EXERCISE BRIEF: Give the entries again, word for word.

===== SUPPLIED MATERIAL =====

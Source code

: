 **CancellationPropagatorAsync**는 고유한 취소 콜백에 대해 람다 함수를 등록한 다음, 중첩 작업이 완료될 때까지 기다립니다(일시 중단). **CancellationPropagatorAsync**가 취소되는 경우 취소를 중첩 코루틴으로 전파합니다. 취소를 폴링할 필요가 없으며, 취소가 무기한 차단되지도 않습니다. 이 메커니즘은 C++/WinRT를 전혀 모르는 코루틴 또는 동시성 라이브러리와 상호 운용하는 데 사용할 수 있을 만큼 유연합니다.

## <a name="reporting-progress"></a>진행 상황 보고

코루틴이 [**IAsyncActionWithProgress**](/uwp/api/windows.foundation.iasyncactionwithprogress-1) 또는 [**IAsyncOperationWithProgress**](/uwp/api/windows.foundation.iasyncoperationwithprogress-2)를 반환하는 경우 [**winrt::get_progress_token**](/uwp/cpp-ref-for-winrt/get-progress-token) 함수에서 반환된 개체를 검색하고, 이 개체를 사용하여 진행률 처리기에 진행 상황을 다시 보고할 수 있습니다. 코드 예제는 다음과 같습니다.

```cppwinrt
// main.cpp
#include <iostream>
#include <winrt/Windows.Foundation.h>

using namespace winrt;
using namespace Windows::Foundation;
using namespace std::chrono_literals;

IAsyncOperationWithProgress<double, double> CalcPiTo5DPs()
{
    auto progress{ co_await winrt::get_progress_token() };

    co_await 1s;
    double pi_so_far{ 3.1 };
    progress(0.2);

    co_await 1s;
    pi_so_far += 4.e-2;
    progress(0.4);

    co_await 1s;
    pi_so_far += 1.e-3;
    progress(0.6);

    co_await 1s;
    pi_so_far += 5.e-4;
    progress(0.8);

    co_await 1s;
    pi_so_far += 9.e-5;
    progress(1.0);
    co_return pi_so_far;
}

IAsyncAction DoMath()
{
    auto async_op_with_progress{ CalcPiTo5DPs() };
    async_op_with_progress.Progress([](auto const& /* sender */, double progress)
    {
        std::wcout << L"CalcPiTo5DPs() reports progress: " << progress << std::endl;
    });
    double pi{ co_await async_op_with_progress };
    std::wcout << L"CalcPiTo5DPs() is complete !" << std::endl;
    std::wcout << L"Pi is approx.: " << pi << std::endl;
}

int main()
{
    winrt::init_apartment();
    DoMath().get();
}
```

=====

FINAL ANSWER:
Source code

: **CancellationPropagatorAsync**는 고유한 취소 콜백에 대해 람다 함수를 등록한 다음, 중첩 작업이 완료될 때까지 기다립니다(일시 중단). **CancellationPropagatorAsync**가 취소되는 경우 취소를 중첩 코루틴으로 전파합니다. 취소를 폴링할 필요가 없으며, 취소가 무기한 차단되지도 않습니다. 이 메커니즘은 C++/WinRT를 전혀 모르는 코루틴 또는 동시성 라이브러리와 상호 운용하는 데 사용할 수 있을 만큼 유연합니다.

## <a name="reporting-progress"></a>진행 상황 보고

코루틴이 [**IAsyncActionWithProgress**](/uwp/api/windows.foundation.iasyncactionwithprogress-1) 또는 [**IAsyncOperationWithProgress**](/uwp/api/windows.foundation.iasyncoperationwithprogress-2)를 반환하는 경우 [**winrt::get_progress_token**](/uwp/cpp-ref-for-winrt/get-progress-token) 함수에서 반환된 개체를 검색하고, 이 개체를 사용하여 진행률 처리기에 진행 상황을 다시 보고할 수 있습니다. 코드 예제는 다음과 같습니다.

```cppwinrt
// main.cpp
#include <iostream>
#include <winrt/Windows.Foundation.h>

using namespace winrt;
using namespace Windows::Foundation;
using namespace std::chrono_literals;

IAsyncOperationWithProgress<double, double> CalcPiTo5DPs()
{
    auto progress{ co_await winrt::get_progress_token() };

    co_await 1s;
    double pi_so_far{ 3.1 };
    progress(0.2);

    co_await 1s;
    pi_so_far += 4.e-2;
    progress(0.4);

    co_await 1s;
    pi_so_far += 1.e-3;
    progress(0.6);

    co_await 1s;
    pi_so_far += 5.e-4;
    progress(0.8);

    co_await 1s;
    pi_so_far += 9.e-5;
    progress(1.0);
    co_return pi_so_far;
}

IAsyncAction DoMath()
{
    auto async_op_with_progress{ CalcPiTo5DPs() };
    async_op_with_progress.Progress([](auto const& /* sender */, double progress)
    {
        std::wcout << L"CalcPiTo5DPs() reports progress: " << progress << std::endl;
    });
    double pi{ co_await async_op_with_progress };
    std::wcout << L"CalcPiTo5DPs() is complete !" << std::endl;
    std::wcout << L"Pi is approx.: " << pi << std::endl;
}

int main()
{
    winrt::init_apartment();
    DoMath().get();
}
```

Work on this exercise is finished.